Comment 28 Michael Stahl (allotropia) 2017-02-07 15:22:01 UTC
in our own C++ code, there are 2 problematic areas left:

* rsc has a couple calls to tolower/toupper, one of which is for
  a command line flag -I

  these can be replaced with toAsciiLowerCase like comment #3 says

* setup_native/source/win32/wintools/
  there are also some tolower calls in here, one of which is
  a command line flag -I

  because these are MSI DLLs, it is not possible to use sal
  library and toAsciiLowerCase here.

  instead, find some header in there and add the "easytolower"
  function to it, and replace tolower calls with that.

  also, this MSI code can only be built on Windows platform.
Comment 29 Michael Stahl (allotropia) 2017-02-07 15:52:26 UTC
Stephan points out that the "rsc/source/rscpp" stuff is C not C++
so you can't use toAsciiLowerCase there, put another "easytolower"
there too i guess.
Comment 30 Commit Notification 2017-05-18 07:40:18 UTC
dilekuzulmez committed a patch related to this issue.
It has been pushed to "master":

http://cgit.freedesktop.org/libreoffice/core/commit/?id=33cbc99fea5a3e4b87e883fd60ec97d4503109f3

tdf#99589 tolower / toupper - dangerous to Turks ...

It will be available in 5.4.0.

The patch should be included in the daily builds available at
http://dev-builds.libreoffice.org/daily/ in the next 24-48 hours.

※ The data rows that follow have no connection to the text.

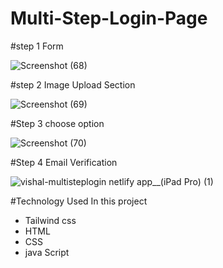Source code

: # Multi-Step-Login-Page


#step 1 Form 

![Screenshot (68)](https://github.com/vishalsingh704/Multi-Step-Login-Page/assets/105488991/c549aaa3-b9af-446d-af25-e204f70694f6)


#step 2 Image Upload Section

![Screenshot (69)](https://github.com/vishalsingh704/Multi-Step-Login-Page/assets/105488991/6d62a1ec-7d64-4700-a994-eab612b2641a)

#Step 3 choose option

![Screenshot (70)](https://github.com/vishalsingh704/Multi-Step-Login-Page/assets/105488991/fee904ab-cb3c-4798-9865-e95d47b08d2b)

#Step 4 Email Verification

![vishal-multisteplogin netlify app__(iPad Pro) (1)](https://github.com/vishalsingh704/Multi-Step-Login-Page/assets/105488991/5b1eb347-deb7-4061-bd4a-7dc8685567fa)


#Technology Used In this project

* Tailwind css
* HTML
* CSS
* java Script



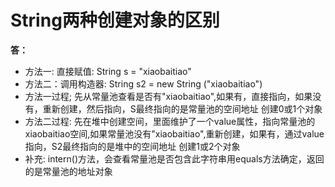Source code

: # String两种创建对象的区别

**答：**

- 方法一: 直接赋值: String s = "xiaobaitiao"
- 方法二：调用构造器: String s2 = new String ("xiaobaitiao")
- 方法一过程; 先从常量池查看是否有"xiaobaitiao",如果有，直接指向，如果没有，重新创建，然后指向，S最终指向的是常量池的空间地址 创建0或1个对象
- 方法二过程: 先在堆中创建空间，里面维护了一个value属性，指向常量池的xiaobaitiao空间,如果常量池没有"xiaobaitiao",重新创建，如果有，通过value指向，S2最终指向的是堆中的空间地址 创建1或2个对象
- 补充: intern()方法，会查看常量池是否包含此字符串用equals方法确定，返回的是常量池的地址对象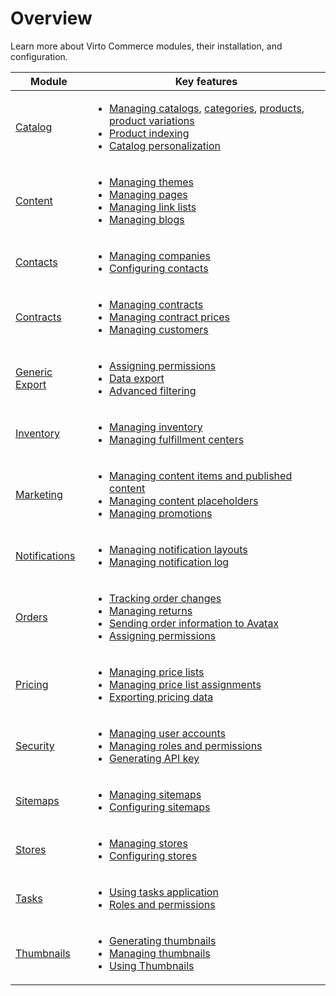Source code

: # Overview

Learn more about Virto Commerce modules, their installation, and configuration.

| Module         	                        | Key features                                                                                                                                     	|
|------------------------------------------	|--------------------------------------------------------------------------------------------------------------------------------------------------	|
| [Catalog](catalog/overview.md)        	| <ul> <li>[Managing catalogs](catalog/add-new-catalog.md), [categories](catalog/managing-categories.md), [products](catalog/managing-products.md), [product variations](catalog/managing-product-variations.md)</li> <li>[Product indexing](catalog/product-indexing.md)</li> <li>[Catalog personalization](catalog-personalization/overview.md)</li> </ul>      	    |
| [Content](/content/overview.md)           | <ul> <li>[Managing themes](content/managing-themes.md)</li> <li>[Managing pages](content/managing-pages.md)</li> <li>[Managing link lists](content/managing-linklists.md)</li> <li>[Managing blogs](content/managing-blogs.md)</li>  </ul>
| [Contacts](contacts/overview.md)       	| <ul> <li>[Managing companies](contacts/managing-contacts.md)</li> <li>[Configuring contacts](contacts/settings.md)</li> </ul>                     |
| [Contracts](contracts/overview.md)      	| <ul> <li>[Managing contracts](contracts/creating-and-terminating-contracts.md)</li> <li>[Managing contract prices](contracts/managing-contract-prices.md)</li> <li>[Managing customers](contracts/managing-contract-customers.md)</li> </ul>  |
| [Generic Export](generic-export/overview.md)| <ul> <li>[Assigning permissions](generic-export/assigning-permissions.md) </li> <li>[Data export](generic-export/exporting-data.md)</li> <li>[Advanced filtering](generic-export/advanced-filtering.md)</li>  </ul>                                                     |
| [Inventory](inventory/overview.md)      	| <ul> <li>[Managing inventory](inventory/managing-inventory.md)</li> <li>[Managing fulfillment centers](inventory/managing-fulfillment-centers.md)</li> </ul>                                                                     	|
| [Marketing](marketing/overview.md)      	| <ul> <li>[Managing content items and published content](marketing/managing-content-items.md)</li> <li>[Managing content placeholders](marketing/managing-content-placeholders.md)</li> <li>[Managing promotions](marketing/managing-promotions.md)</li> </ul>            	|
| [Notifications](notifications/overview.md)| <ul> <li>[Managing notification layouts](notifications/notification-layouts.md)</li> <li>[Managing notification log](notifications/notification-log.md)</li> </ul>                                                  	|
| [Orders](order-management/overview.md)  	| <ul> <li>[Tracking order changes](order-management/tracking-order-changes.md)</li> <li>[Managing returns](order-management/managing-returns.md)</li> <li>[Sending order information to Avatax](order-management/sending-order-information-to-avatax.md)</li> <li>[Assigning permissions](order-management/permissions.md)</li> </ul> 	|
| [Pricing](pricing/overview.md)        	| <ul> <li>[Managing price lists](pricing/creating-new-price-list.md)</li> <li>[Managing price list assignments](pricing/adding-new-assignment.md)</li> <li>[Exporting pricing data](pricing/export-functionality.md)</li> </ul>                                	|
| [Security](security/overview.md)       	| <ul> <li>[Managing user accounts](security/managing-users.md)</li> <li>[Managing roles and permissions](security/roles-and-permissions.md)</li> <li>[Generating API key](security/api-key.md)</li>  </ul>                                  	|
| [Sitemaps](sitemaps/overview.md)       	| <ul> <li>[Managing sitemaps](sitemaps/configuring-sitemaps.md)</li> <li>[Configuring sitemaps](sitemaps/settings.md)</li> </ul>                   |
| [Stores](store/overview.md)            	| <ul> <li>[Managing stores](store/adding-new-store.md)</li> <li>[Configuring stores](store/configuring-store.md)</li> </ul>                        |
| [Tasks](tasks/overview.md)          	    | <ul> <li>[Using tasks application](tasks/using-application.md)</li> <li>[Roles and permissions](tasks/roles-permissions.md)</li> </ul>            |
| [Thumbnails](thumbnails/overview.md)     	| <ul> <li>[Generating thumbnails](thumbnails/generating-thumbnails.md)</li> <li>[Managing thumbnails](thumbnails/thumbnail-options.md)</li> <li>[Using Thumbnails](thumbnails/using-thumbnails.md)</li> </ul>                                                	|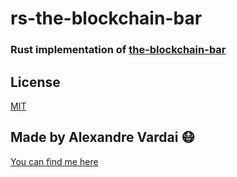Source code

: # rs-the-blockchain-bar

### Rust implementation of [the-blockchain-bar](https://github.com/web3coach/the-blockchain-bar)




## License

[MIT](https://choosealicense.com/licenses/mit/)

## Made by Alexandre Vardai :mask:

[You can find me here](https://www.linkedin.com/in/alexandre-vardai-b8255b15b/)

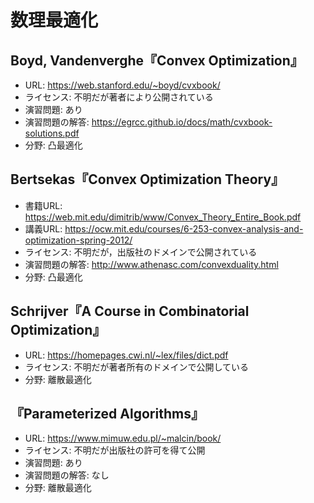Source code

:# 数理最適化

## Boyd, Vandenverghe『Convex Optimization』

* URL: <https://web.stanford.edu/~boyd/cvxbook/>
* ライセンス: 不明だが著者により公開されている
* 演習問題: あり
* 演習問題の解答: <https://egrcc.github.io/docs/math/cvxbook-solutions.pdf>
* 分野: 凸最適化

## Bertsekas『Convex Optimization Theory』

* 書籍URL: <https://web.mit.edu/dimitrib/www/Convex_Theory_Entire_Book.pdf>
* 講義URL: <https://ocw.mit.edu/courses/6-253-convex-analysis-and-optimization-spring-2012/>
* ライセンス: 不明だが，出版社のドメインで公開されている
* 演習問題の解答: <http://www.athenasc.com/convexduality.html>
* 分野: 凸最適化

## Schrijver『A Course in Combinatorial Optimization』

* URL: <https://homepages.cwi.nl/~lex/files/dict.pdf>
* ライセンス: 不明だが著者所有のドメインで公開している
* 分野: 離散最適化

## 『Parameterized Algorithms』

* URL: <https://www.mimuw.edu.pl/~malcin/book/>
* ライセンス: 不明だが出版社の許可を得て公開
* 演習問題: あり
* 演習問題の解答: なし
* 分野: 離散最適化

More
information about daily builds can be found at:
http://wiki.documentfoundation.org/Testing_Daily_Builds

Affected users are encouraged to test the fix and report feedback.
Comment 31 Stephan Bergmann 2017-05-18 07:47:12 UTC
(In reply to Stephan Bergmann from comment #20)
> One idea that comes to mind is to extend include/rtl/character.hxx:  For
> every declaration of a function taking such a 'sal_uInt32' parameter, add
> deleted definitions (using SAL_DELETED_FUNCTION, as character.hxx is URE
> API) of overloads taking 'char' and 'unsigned char' parameters.  That will
> prevent dangerous uses of those functions from even compiling.

meanwhile done as <https://cgit.freedesktop.org/libreoffice/core/commit/?id=7778d9f51bd1f4d086cafe95995406c3157afb89> "Prevent calls to rtl/character.hxx functions with (signed) char arguments"
Comment 32 Stephan Bergmann 2017-05-18 07:54:16 UTC
(In reply to Stephan Bergmann from comment #27)
> To see whether this issue is done, check whether there are any remaining
> uses of islower, isupper, tolower, toupper in C++ code (and I spot exactly
> one such use on current master).

The only remaining calls to islower, isupper, tolower, toupper are in C code (which cannot use rtl/character.hxx) in rsc/source/rscpp/cpp{3,5}.c.